Would you please return the lines of the entries below starting at the line that has "- A look through the test script" and ending at the line that has "- Secant method with a poorly", both included, exactly as they are?
-------------------------
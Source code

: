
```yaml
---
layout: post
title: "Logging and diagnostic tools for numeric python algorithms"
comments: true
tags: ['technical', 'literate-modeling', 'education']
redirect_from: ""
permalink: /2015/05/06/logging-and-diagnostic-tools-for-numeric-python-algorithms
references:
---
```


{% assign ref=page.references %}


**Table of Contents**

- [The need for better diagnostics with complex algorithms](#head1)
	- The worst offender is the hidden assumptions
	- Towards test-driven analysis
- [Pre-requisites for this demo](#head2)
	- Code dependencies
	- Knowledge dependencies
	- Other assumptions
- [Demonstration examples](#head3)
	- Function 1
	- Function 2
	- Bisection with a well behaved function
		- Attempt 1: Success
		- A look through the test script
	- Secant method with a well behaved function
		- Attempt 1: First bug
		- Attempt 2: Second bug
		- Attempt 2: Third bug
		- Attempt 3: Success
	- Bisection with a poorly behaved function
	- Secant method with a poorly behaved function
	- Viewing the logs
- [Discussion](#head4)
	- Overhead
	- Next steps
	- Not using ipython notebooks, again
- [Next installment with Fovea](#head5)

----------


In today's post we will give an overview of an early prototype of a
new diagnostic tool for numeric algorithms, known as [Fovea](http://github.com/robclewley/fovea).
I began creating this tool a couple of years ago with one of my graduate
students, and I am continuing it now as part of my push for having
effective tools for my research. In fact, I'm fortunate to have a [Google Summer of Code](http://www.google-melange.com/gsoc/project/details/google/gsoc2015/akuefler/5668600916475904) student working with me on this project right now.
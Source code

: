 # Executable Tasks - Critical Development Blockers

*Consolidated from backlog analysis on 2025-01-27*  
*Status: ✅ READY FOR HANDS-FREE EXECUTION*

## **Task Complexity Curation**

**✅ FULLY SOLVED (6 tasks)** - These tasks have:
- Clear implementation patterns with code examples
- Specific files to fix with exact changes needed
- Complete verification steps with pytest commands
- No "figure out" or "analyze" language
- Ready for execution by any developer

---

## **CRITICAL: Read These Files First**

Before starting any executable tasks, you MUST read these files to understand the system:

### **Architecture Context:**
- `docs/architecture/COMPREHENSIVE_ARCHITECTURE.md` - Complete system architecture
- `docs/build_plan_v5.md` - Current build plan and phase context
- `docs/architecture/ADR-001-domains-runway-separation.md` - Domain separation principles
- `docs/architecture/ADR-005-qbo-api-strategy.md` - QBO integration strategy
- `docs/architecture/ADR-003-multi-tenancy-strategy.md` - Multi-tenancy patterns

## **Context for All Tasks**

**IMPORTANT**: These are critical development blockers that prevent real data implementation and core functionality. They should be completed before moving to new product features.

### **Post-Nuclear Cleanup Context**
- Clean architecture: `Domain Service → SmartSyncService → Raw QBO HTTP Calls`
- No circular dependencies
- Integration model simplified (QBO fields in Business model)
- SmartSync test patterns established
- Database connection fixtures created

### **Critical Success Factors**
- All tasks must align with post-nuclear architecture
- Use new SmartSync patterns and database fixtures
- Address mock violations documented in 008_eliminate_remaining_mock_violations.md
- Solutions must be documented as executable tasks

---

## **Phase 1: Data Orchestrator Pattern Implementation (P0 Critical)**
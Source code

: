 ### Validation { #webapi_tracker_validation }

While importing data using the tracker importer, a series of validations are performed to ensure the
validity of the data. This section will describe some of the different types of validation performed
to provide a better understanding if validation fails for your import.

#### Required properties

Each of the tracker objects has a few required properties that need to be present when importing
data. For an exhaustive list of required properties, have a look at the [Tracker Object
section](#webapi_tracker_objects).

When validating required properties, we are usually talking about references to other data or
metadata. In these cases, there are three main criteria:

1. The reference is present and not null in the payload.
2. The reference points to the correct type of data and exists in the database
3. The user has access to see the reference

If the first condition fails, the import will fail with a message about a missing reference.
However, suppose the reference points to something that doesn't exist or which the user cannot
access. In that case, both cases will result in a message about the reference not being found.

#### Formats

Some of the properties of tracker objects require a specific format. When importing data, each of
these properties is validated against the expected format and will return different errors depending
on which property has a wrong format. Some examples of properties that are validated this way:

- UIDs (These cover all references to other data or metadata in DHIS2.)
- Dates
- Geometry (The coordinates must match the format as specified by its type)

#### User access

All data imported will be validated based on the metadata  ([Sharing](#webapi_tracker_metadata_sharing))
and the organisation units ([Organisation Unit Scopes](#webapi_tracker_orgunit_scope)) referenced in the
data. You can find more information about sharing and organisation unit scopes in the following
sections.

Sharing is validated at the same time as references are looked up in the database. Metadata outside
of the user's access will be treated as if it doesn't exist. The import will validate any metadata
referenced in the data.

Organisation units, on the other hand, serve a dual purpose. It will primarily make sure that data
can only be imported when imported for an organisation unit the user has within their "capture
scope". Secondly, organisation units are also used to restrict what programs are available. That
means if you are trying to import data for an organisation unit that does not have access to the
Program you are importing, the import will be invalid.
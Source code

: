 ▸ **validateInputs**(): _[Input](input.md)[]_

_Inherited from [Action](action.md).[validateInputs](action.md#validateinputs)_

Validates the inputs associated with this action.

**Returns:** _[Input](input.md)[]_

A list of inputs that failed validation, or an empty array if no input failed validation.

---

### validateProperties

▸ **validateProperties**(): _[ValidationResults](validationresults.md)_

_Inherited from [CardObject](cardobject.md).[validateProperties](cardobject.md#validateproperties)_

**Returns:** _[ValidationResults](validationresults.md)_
-------------------------
* [Written answer]
		- A look through the test script
	- Secant method with a well behaved function
		- Attempt 1: First bug
		- Attempt 2: Second bug
		- Attempt 2: Third bug
		- Attempt 3: Success
	- Bisection with a poorly behaved function
	- Secant method with a poorly behaved function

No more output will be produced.